What is required =
Scan the data for "lambda" and copy each matching line.

Input material =
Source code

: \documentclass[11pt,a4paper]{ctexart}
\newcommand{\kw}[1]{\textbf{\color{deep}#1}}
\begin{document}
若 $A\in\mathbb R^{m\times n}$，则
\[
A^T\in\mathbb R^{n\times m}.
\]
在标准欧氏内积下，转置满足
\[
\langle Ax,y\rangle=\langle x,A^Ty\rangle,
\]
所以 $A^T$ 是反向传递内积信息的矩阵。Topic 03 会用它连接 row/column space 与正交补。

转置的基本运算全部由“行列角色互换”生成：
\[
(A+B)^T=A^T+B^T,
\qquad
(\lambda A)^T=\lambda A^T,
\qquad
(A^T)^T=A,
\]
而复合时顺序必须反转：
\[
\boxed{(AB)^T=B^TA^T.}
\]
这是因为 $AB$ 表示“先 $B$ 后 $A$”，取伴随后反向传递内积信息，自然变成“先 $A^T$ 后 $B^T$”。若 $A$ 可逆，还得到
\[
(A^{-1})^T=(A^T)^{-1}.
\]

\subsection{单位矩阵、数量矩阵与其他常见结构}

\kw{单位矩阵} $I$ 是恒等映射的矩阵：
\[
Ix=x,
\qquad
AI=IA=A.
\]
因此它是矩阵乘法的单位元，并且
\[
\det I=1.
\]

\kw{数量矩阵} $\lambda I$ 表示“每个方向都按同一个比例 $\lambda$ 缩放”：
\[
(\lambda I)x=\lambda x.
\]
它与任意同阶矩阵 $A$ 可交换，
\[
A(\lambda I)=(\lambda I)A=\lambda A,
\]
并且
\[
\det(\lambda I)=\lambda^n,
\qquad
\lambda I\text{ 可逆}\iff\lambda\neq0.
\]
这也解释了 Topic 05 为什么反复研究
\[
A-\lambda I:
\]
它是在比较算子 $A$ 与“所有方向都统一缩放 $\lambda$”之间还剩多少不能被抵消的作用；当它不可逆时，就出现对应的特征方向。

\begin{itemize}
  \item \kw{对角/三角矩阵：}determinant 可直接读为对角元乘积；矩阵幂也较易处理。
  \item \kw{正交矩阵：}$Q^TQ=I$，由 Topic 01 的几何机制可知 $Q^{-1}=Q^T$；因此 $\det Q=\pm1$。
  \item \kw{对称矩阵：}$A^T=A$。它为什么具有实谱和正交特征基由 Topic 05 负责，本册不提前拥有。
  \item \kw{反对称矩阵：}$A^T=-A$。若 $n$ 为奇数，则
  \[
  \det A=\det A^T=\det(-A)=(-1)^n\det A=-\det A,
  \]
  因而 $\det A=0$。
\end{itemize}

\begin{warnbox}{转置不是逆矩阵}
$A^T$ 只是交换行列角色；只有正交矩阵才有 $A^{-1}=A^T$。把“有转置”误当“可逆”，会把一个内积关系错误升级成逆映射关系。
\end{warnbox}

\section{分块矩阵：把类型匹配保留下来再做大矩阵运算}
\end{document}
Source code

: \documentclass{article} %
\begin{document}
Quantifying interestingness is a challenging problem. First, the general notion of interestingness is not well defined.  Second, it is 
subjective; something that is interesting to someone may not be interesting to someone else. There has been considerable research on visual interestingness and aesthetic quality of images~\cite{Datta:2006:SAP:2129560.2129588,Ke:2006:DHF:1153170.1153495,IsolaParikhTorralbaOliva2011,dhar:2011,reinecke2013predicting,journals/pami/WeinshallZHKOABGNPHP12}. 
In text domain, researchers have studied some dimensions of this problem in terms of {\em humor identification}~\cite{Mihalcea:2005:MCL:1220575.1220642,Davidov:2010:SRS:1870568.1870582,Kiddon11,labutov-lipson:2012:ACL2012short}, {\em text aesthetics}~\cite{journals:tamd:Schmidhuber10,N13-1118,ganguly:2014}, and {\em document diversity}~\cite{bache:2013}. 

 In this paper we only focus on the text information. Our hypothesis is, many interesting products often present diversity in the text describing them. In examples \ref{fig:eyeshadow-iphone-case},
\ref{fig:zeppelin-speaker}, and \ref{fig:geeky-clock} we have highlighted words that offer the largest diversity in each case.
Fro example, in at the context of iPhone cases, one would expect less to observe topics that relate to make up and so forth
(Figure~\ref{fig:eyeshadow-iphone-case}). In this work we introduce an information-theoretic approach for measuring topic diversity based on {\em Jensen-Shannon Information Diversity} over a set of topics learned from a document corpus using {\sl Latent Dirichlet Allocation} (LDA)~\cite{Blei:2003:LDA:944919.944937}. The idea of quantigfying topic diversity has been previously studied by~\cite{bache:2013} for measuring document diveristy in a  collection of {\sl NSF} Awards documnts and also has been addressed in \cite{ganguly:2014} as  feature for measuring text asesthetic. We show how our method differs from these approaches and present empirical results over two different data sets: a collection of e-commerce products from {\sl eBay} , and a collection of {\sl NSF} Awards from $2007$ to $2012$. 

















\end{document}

Answer to this task =
(\lambda A)^T=\lambda A^T,
\kw{数量矩阵} $\lambda I$ 表示“每个方向都按同一个比例 $\lambda$ 缩放”：
(\lambda I)x=\lambda x.
A(\lambda I)=(\lambda I)A=\lambda A,
\det(\lambda I)=\lambda^n,
\lambda I\text{ 可逆}\iff\lambda\neq0.
A-\lambda I:
它是在比较算子 $A$ 与“所有方向都统一缩放 $\lambda$”之间还剩多少不能被抵消的作用；当它不可逆时，就出现对应的特征方向。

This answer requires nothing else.